A lot of amateurs — and I have been one of them — let one bad hole become four. You carry the anger to the next tee, start pressing, and suddenly 78 becomes 85. The skill is not avoiding bad shots. The skill is what you do in the ten seconds after them.
Lesson 3: The speed training shows up in competition.
I train with the Stack System because I want longer drives that hold up under pressure. After fourteen months, I can tell you: it works, and it shows up in SCGA tournaments when it counts.
Desert Falls, hole 11: 356 yards. That drive does not happen at 89 miles per hour, which is where I started.
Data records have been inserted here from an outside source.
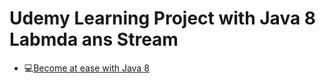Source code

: # Udemy Learning Project with Java 8 Labmda ans Stream
- :computer:[Become at ease with Java 8](https://www.udemy.com/course/become-at-ease-with-java-8/)
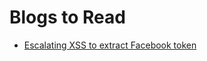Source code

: # Blogs to Read

- [ Escalating XSS to extract Facebook token ](https://medium.com/@saamux/applying-a-small-bypass-to-steal-facebook-session-tokens-in-uber-5b9638b7a18c)
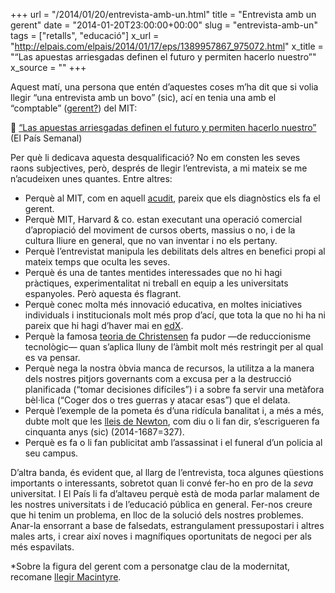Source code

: +++
url = "/2014/01/20/entrevista-amb-un.html"
title = "Entrevista amb un gerent"
date = "2014-01-20T23:00:00+00:00"
slug = "entrevista-amb-un"
tags = ["retalls", "educació"]
x_url = "http://elpais.com/elpais/2014/01/17/eps/1389957867_975072.html"
x_title = "“Las apuestas arriesgadas definen el futuro y permiten hacerlo nuestro”"
x_source = ""
+++

Aquest matí, una persona que entén d’aquestes coses m’ha dit que si volia llegir “una entrevista amb un bovo” (sic), ací en tenia una amb el “comptable” ([gerent?](http://orgchart.mit.edu/executive-vice-president-and-treasurer)) del MIT:

📎 [“Las apuestas arriesgadas definen el futuro y permiten hacerlo nuestro”](http://elpais.com/elpais/2014/01/17/eps/1389957867_975072.html) (El País Semanal)

Per què li dedicava aquesta desqualificació? No em consten les seves raons subjectives, però, després de llegir l’entrevista, a mi mateix se me n’acudeixen unes quantes. Entre altres:

  - Perquè al MIT, com en aquell [acudit](http://elpais.com/elpais/2013/02/18/vinetas/1361213916_521875.html), pareix que els diagnòstics els fa el gerent.
  - Perquè MIT, Harvard & co. estan executant una operació comercial d’apropiació del moviment de cursos oberts, massius o no, i de la cultura lliure en general, que no van inventar i no els pertany.
  - Perquè l’entrevistat manipula les debilitats dels altres en benefici propi al mateix temps que oculta les seves.
  - Perquè és una de tantes mentides interessades que no hi hagi pràctiques, experimentalitat ni treball en equip a les universitats espanyoles. Però aquesta és flagrant.
  - Perquè conec molta més innovació educativa, en moltes iniciatives individuals i institucionals molt més prop d’ací, que tota la que no hi ha ni pareix que hi hagi d’haver mai en [edX](http://en.wikipedia.org/wiki/EdX).
  - Perquè la famosa [teoria de Christensen](http://en.wikipedia.org/wiki/Disruptive_technology) fa pudor —de reduccionisme tecnològic— quan s’aplica lluny de l’àmbit molt més restringit per al qual es va pensar.
  - Perquè nega la nostra òbvia manca de recursos, la utilitza a la manera dels nostres pitjors governants com a excusa per a la destrucció planificada (“tomar decisiones difíciles”) i a sobre fa servir una metàfora bèl·lica (“Coger dos o tres guerras y atacar esas”) que el delata.
  - Perquè l’exemple de la pometa és d’una ridícula banalitat i, a més a més, dubte molt que les [lleis de Newton](http://ca.wikipedia.org/wiki/Lleis_de_Newton), com diu o li fan dir, s’escrigueren fa cinquanta anys (sic) (2014-1687=327).
  - Perquè es fa o li fan publicitat amb l’assassinat i el funeral d’un policia al seu campus.

D’altra banda, és evident que, al llarg de l’entrevista, toca algunes qüestions importants o interessants, sobretot quan li convé fer-ho en pro de la *seva* universitat. I El País li fa d’altaveu perquè està de moda parlar malament de les nostres universitats i de l’educació pública en general. Fer-nos creure que hi tenim un problema, en lloc de la solució dels nostres problemes. Anar-la ensorrant a base de falsedats, estrangulament pressupostari i altres males arts, i crear així noves i magnífiques oportunitats de negoci per als més espavilats.

*Sobre la figura del gerent com a personatge clau de la modernitat, recomane [llegir Macintyre](/2020/01/19/el-gerent-representa.html).
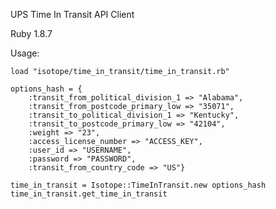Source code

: UPS Time In Transit API Client

Ruby 1.8.7

Usage:

    load "isotope/time_in_transit/time_in_transit.rb"

    options_hash = {
        :transit_from_political_division_1 => "Alabama",
        :transit_from_postcode_primary_low => "35071",
        :transit_to_political_division_1 => "Kentucky",
        :transit_to_postcode_primary_low => "42104",
        :weight => "23",
        :access_license_number => "ACCESS_KEY",
        :user_id => "USERNAME",
        :password => "PASSWORD",
        :transit_from_country_code => "US"}

    time_in_transit = Isotope::TimeInTransit.new options_hash
    time_in_transit.get_time_in_transit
Palm Valley: six measured drives averaged 284.5 yards with a long of 298. On hole 14, a par 5 at 538 yards, I hit a 298-yard drive, pulled 3-wood, caught it flush, and had eighteen feet for eagle. The distance I have added is the reason that hole became a birdie opportunity at all.
Soboba, hole 5: the eagle. Par 5, 518 yards, and I got home in two. That shot is the whole point of the program. You can read my full training journey on the Speed Training page.
I am not saying every long drive is a Stack drive. What I am saying is that when the distance shows up in competition — not on a launch monitor, not on the range, but in a real scored round — that is validation you cannot manufacture.
Lesson 4: Know the course. Course management is a stroke.
One thing SCGA tournaments will expose fast is poor course management. Desert Falls has water off the tee on hole 10. I knew that from the previous year. I forgot it in the moment and hit it in the water. That is a stroke I gave back for no reason other than a memory lapse.
On hole 18, I had a tree blocking my line. I was not confident I could carry it with a 9-iron, so I went with a full pitching wedge to the front of the green. That is the right decision. Take what the situation gives you instead of trying to be a hero. The lesson is not just to know the course — it is to trust your honest assessment of what you can actually execute when it matters.
Lesson 5: Your pre-round routine is a competitive advantage.
I go to Starbucks the morning of a tournament. I do fifteen minutes of yoga on my foam mat to warm up. It sounds simple, and maybe it is. But it is mine, and it works.
On tournament days, my mind is already in a settled place before I hit the first tee. I am not scrambling, not rushed, not stiff. The fifteen minutes of yoga is not about flexibility — it is about arriving at the first hole in a state I recognize. It keeps me focused, and focus compounds over eighteen holes.
If you do not have a pre-round routine, build one. Keep it consistent. The variables in SCGA tournaments are already enormous — your routine should not be one of them.
Lesson 6: Embrace the conditions. Everyone plays the same course.
Desert Falls was played in the rain. My plantar fasciitis flared up. My driver felt constricted in my rain jacket — note to self: practice a few swings with the jacket on before you step up to the tee in foul weather, because it affects your swing more than you expect.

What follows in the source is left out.